Japanese automaker Subaru Corp. said it was replacing its president and changing its board after an inspection failure that emerged last year and affected the reputation of Japan Inc. for adequate quality control.
Corporate Executive Vice President Tomomi Nakamura will replace Yasuyuki Yoshinaga as president upon approval at the meeting of shareholders in June, the company said, adding that three more board members will step down and be replaced.
Meanwhile, Yoshinaga will remain as Chief Executive and will take over as the company’s chairman.
The board members who are near to retirement will also keep some roles with the company, while the former chairman of the board will be positioned as a special adviser.
Subaru disclosed in October that unqualified employees had made final examinations of new cars for the domestic market for decades.
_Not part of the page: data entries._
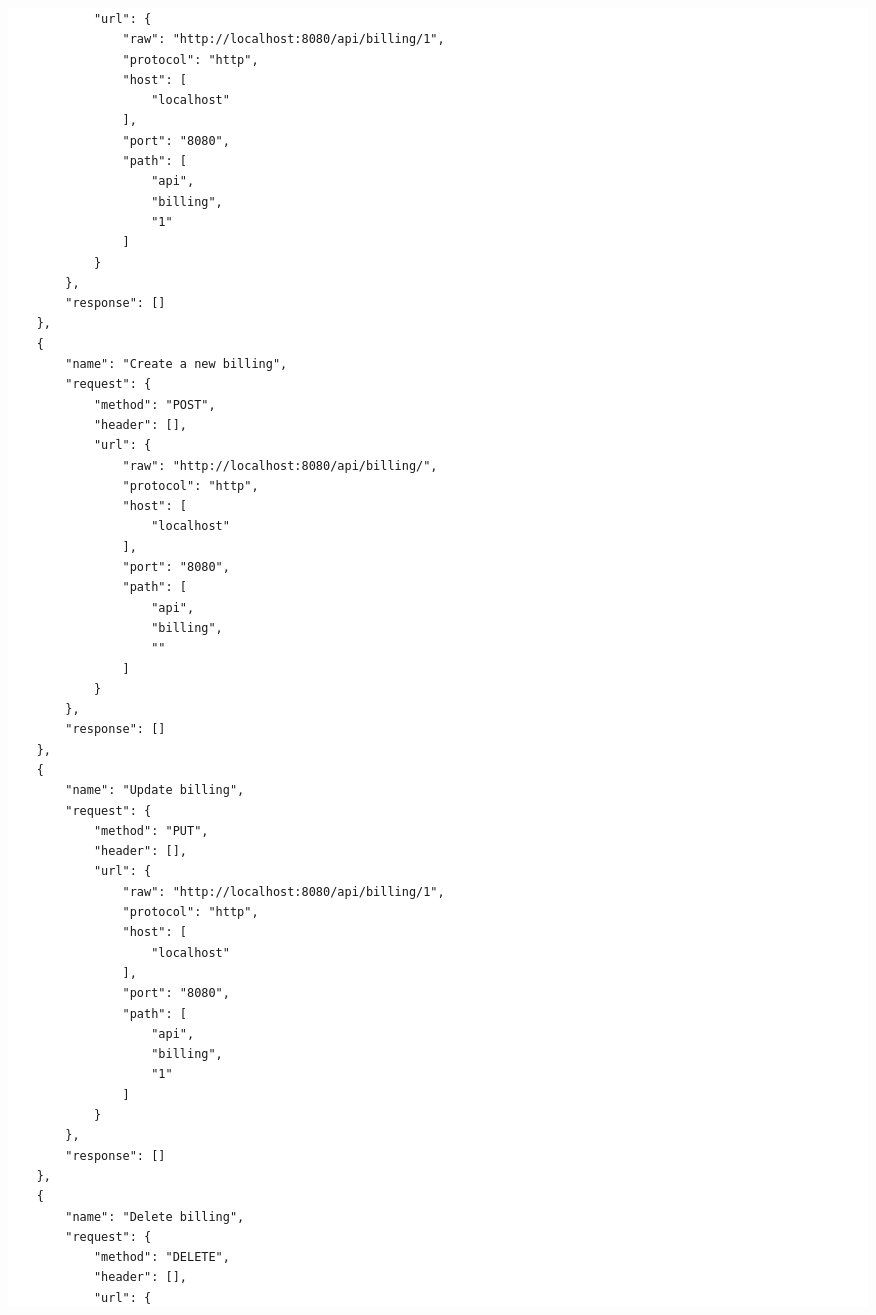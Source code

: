 				"url": {
					"raw": "http://localhost:8080/api/billing/1",
					"protocol": "http",
					"host": [
						"localhost"
					],
					"port": "8080",
					"path": [
						"api",
						"billing",
						"1"
					]
				}
			},
			"response": []
		},
		{
			"name": "Create a new billing",
			"request": {
				"method": "POST",
				"header": [],
				"url": {
					"raw": "http://localhost:8080/api/billing/",
					"protocol": "http",
					"host": [
						"localhost"
					],
					"port": "8080",
					"path": [
						"api",
						"billing",
						""
					]
				}
			},
			"response": []
		},
		{
			"name": "Update billing",
			"request": {
				"method": "PUT",
				"header": [],
				"url": {
					"raw": "http://localhost:8080/api/billing/1",
					"protocol": "http",
					"host": [
						"localhost"
					],
					"port": "8080",
					"path": [
						"api",
						"billing",
						"1"
					]
				}
			},
			"response": []
		},
		{
			"name": "Delete billing",
			"request": {
				"method": "DELETE",
				"header": [],
				"url": {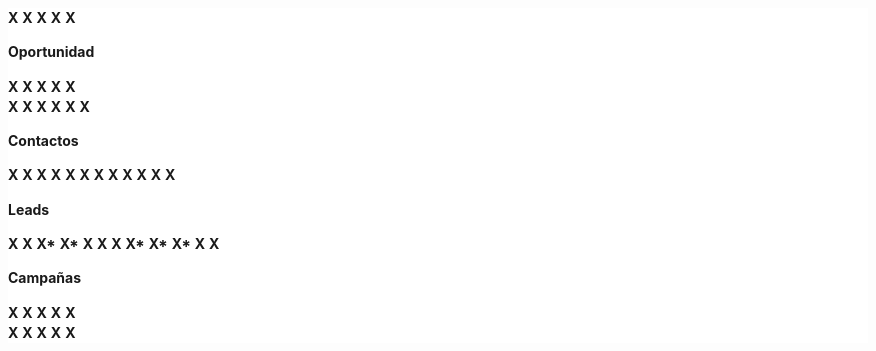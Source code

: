    <td><strong>X</strong></td> 
   <td><strong>X</strong></td> 
   <td><strong>X</strong></td> 
   <td><strong>X</strong></td> 
   <td><strong>X</strong></td> 
  </tr> 
  <tr> 
   <td><p><strong>Oportunidad</strong></p></td> 
   <td><strong>X</strong></td> 
   <td><strong>X</strong></td> 
   <td><strong>X</strong></td> 
   <td><strong>X</strong></td> 
   <td><strong>X</strong></td> 
   <td><br></td> 
   <td><strong>X</strong></td> 
   <td><strong>X</strong></td> 
   <td><strong>X</strong></td> 
   <td><strong>X</strong></td> 
   <td><strong>X</strong></td> 
   <td><strong>X</strong></td> 
  </tr> 
  <tr> 
   <td><p><strong>Contactos</strong></p></td> 
   <td><strong>X</strong></td> 
   <td><strong>X</strong></td> 
   <td><strong>X</strong></td> 
   <td><strong>X</strong></td> 
   <td><strong>X</strong></td> 
   <td><strong>X</strong></td> 
   <td><strong>X</strong></td> 
   <td><strong>X</strong></td> 
   <td><strong>X</strong></td> 
   <td><strong>X</strong></td> 
   <td><strong>X</strong></td> 
   <td><strong>X</strong></td> 
  </tr> 
  <tr> 
   <td><p><strong>Leads</strong></p></td> 
   <td><strong>X</strong></td> 
   <td><strong>X</strong></td> 
   <td><strong>X*</strong></td> 
   <td><strong>X*</strong></td> 
   <td><strong>X</strong></td> 
   <td><strong>X</strong></td> 
   <td><strong>X</strong></td> 
   <td><strong>X*</strong></td> 
   <td><strong>X*</strong></td> 
   <td><strong>X*</strong></td> 
   <td><strong>X</strong></td> 
   <td><strong>X</strong></td> 
  </tr> 
  <tr> 
   <td><p><strong>Campañas</strong></p></td> 
   <td><strong>X</strong></td> 
   <td><strong>X</strong></td> 
   <td><strong>X</strong></td> 
   <td><strong>X</strong></td> 
   <td><strong>X</strong></td> 
   <td><br></td> 
   <td><strong>X</strong></td> 
   <td><strong>X</strong></td> 
   <td><strong>X</strong></td> 
   <td><strong>X</strong></td> 
   <td><strong>X</strong></td> 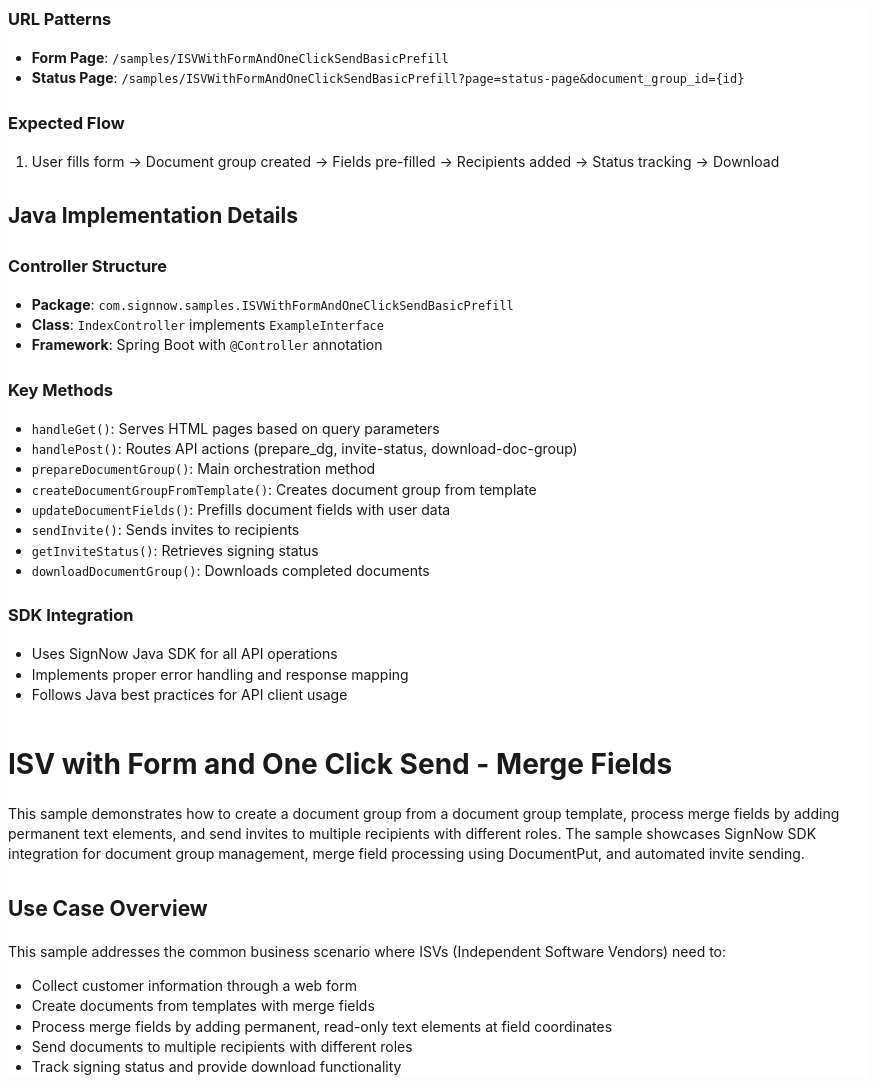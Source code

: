 ### URL Patterns
- **Form Page**: `/samples/ISVWithFormAndOneClickSendBasicPrefill`
- **Status Page**: `/samples/ISVWithFormAndOneClickSendBasicPrefill?page=status-page&document_group_id={id}`

### Expected Flow
1. User fills form → Document group created → Fields pre-filled → Recipients added → Status tracking → Download

## Java Implementation Details

### Controller Structure
- **Package**: `com.signnow.samples.ISVWithFormAndOneClickSendBasicPrefill`
- **Class**: `IndexController` implements `ExampleInterface`
- **Framework**: Spring Boot with `@Controller` annotation

### Key Methods
- `handleGet()`: Serves HTML pages based on query parameters
- `handlePost()`: Routes API actions (prepare_dg, invite-status, download-doc-group)
- `prepareDocumentGroup()`: Main orchestration method
- `createDocumentGroupFromTemplate()`: Creates document group from template
- `updateDocumentFields()`: Prefills document fields with user data
- `sendInvite()`: Sends invites to recipients
- `getInviteStatus()`: Retrieves signing status
- `downloadDocumentGroup()`: Downloads completed documents

### SDK Integration
- Uses SignNow Java SDK for all API operations
- Implements proper error handling and response mapping
- Follows Java best practices for API client usage

# ISV with Form and One Click Send - Merge Fields

This sample demonstrates how to create a document group from a document group template, process merge fields by adding permanent text elements, and send invites to multiple recipients with different roles. The sample showcases SignNow SDK integration for document group management, merge field processing using DocumentPut, and automated invite sending.

## Use Case Overview

This sample addresses the common business scenario where ISVs (Independent Software Vendors) need to:
- Collect customer information through a web form
- Create documents from templates with merge fields
- Process merge fields by adding permanent, read-only text elements at field coordinates
- Send documents to multiple recipients with different roles
- Track signing status and provide download functionality
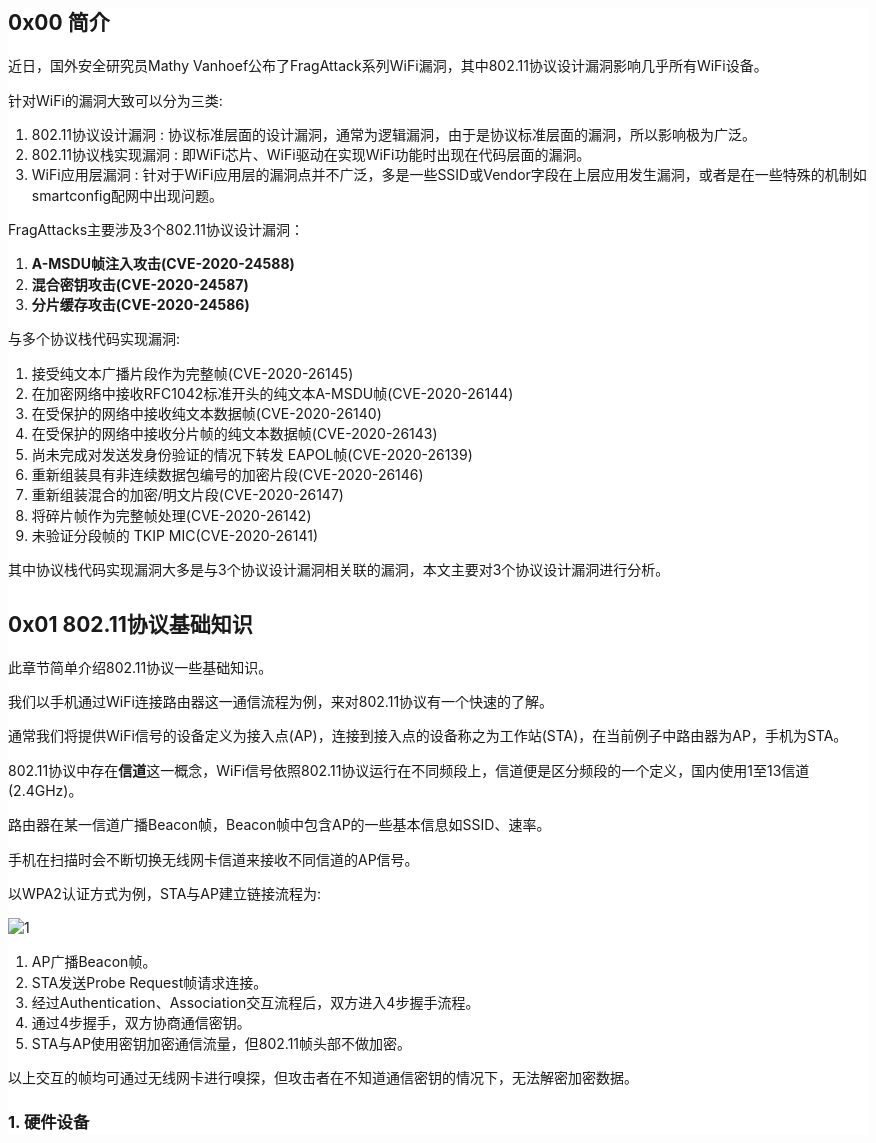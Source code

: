 **0x00 简介**
-----------

近日，国外安全研究员Mathy Vanhoef公布了FragAttack系列WiFi漏洞，其中802.11协议设计漏洞影响几乎所有WiFi设备。

针对WiFi的漏洞大致可以分为三类:

1. 802.11协议设计漏洞 : 协议标准层面的设计漏洞，通常为逻辑漏洞，由于是协议标准层面的漏洞，所以影响极为广泛。
2. 802.11协议栈实现漏洞 : 即WiFi芯片、WiFi驱动在实现WiFi功能时出现在代码层面的漏洞。
3. WiFi应用层漏洞 : 针对于WiFi应用层的漏洞点并不广泛，多是一些SSID或Vendor字段在上层应用发生漏洞，或者是在一些特殊的机制如smartconfig配网中出现问题。

FragAttacks主要涉及3个802.11协议设计漏洞：

1. **A-MSDU帧注入攻击(CVE-2020-24588)**
2. **混合密钥攻击(CVE-2020-24587)**
3. **分片缓存攻击(CVE-2020-24586)**

与多个协议栈代码实现漏洞:

1. 接受纯文本广播片段作为完整帧(CVE-2020-26145)
2. 在加密网络中接收RFC1042标准开头的纯文本A-MSDU帧(CVE-2020-26144)
3. 在受保护的网络中接收纯文本数据帧(CVE-2020-26140)
4. 在受保护的网络中接收分片帧的纯文本数据帧(CVE-2020-26143)
5. 尚未完成对发送发身份验证的情况下转发 EAPOL帧(CVE-2020-26139)
6. 重新组装具有非连续数据包编号的加密片段(CVE-2020-26146)
7. 重新组装混合的加密/明文片段(CVE-2020-26147)
8. 将碎片帧作为完整帧处理(CVE-2020-26142)
9. 未验证分段帧的 TKIP MIC(CVE-2020-26141)

其中协议栈代码实现漏洞大多是与3个协议设计漏洞相关联的漏洞，本文主要对3个协议设计漏洞进行分析。

**0x01 802.11协议基础知识**
---------------------

此章节简单介绍802.11协议一些基础知识。

我们以手机通过WiFi连接路由器这一通信流程为例，来对802.11协议有一个快速的了解。

通常我们将提供WiFi信号的设备定义为接入点(AP)，连接到接入点的设备称之为工作站(STA)，在当前例子中路由器为AP，手机为STA。

802.11协议中存在**信道**这一概念，WiFi信号依照802.11协议运行在不同频段上，信道便是区分频段的一个定义，国内使用1至13信道(2.4GHz)。

路由器在某一信道广播Beacon帧，Beacon帧中包含AP的一些基本信息如SSID、速率。

手机在扫描时会不断切换无线网卡信道来接收不同信道的AP信号。

以WPA2认证方式为例，STA与AP建立链接流程为:

![1](https://shs3.b.qianxin.com/butian_public/f00a5cc2e7a8b27c93f0dbe72d34c8894.jpg)

1. AP广播Beacon帧。
2. STA发送Probe Request帧请求连接。
3. 经过Authentication、Association交互流程后，双方进入4步握手流程。
4. 通过4步握手，双方协商通信密钥。
5. STA与AP使用密钥加密通信流量，但802.11帧头部不做加密。

以上交互的帧均可通过无线网卡进行嗅探，但攻击者在不知道通信密钥的情况下，无法解密加密数据。

### 1. **硬件设备**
The defective inspections transgressed transport ministry norms which resulted in a recall of 395, 000 vehicles.
“I want to draw a line under the final inspection issue,” Yoshinaga said in a report.
In December, Subaru shares dropped to their lowest since July 2016 after it said it was investigating whether mileage readings may have been counterfeit during final tests.
Last year, Japan’s manufacturing industry was hit by numerous scandals. Nissan Motor confessed that it had improper final inspection procedures, while Kobe Steel, Mitsubishi Materials Corp, and Toray Industries, all are main suppliers of products to global manufacturers, disclosed there is product data fabrication in their company.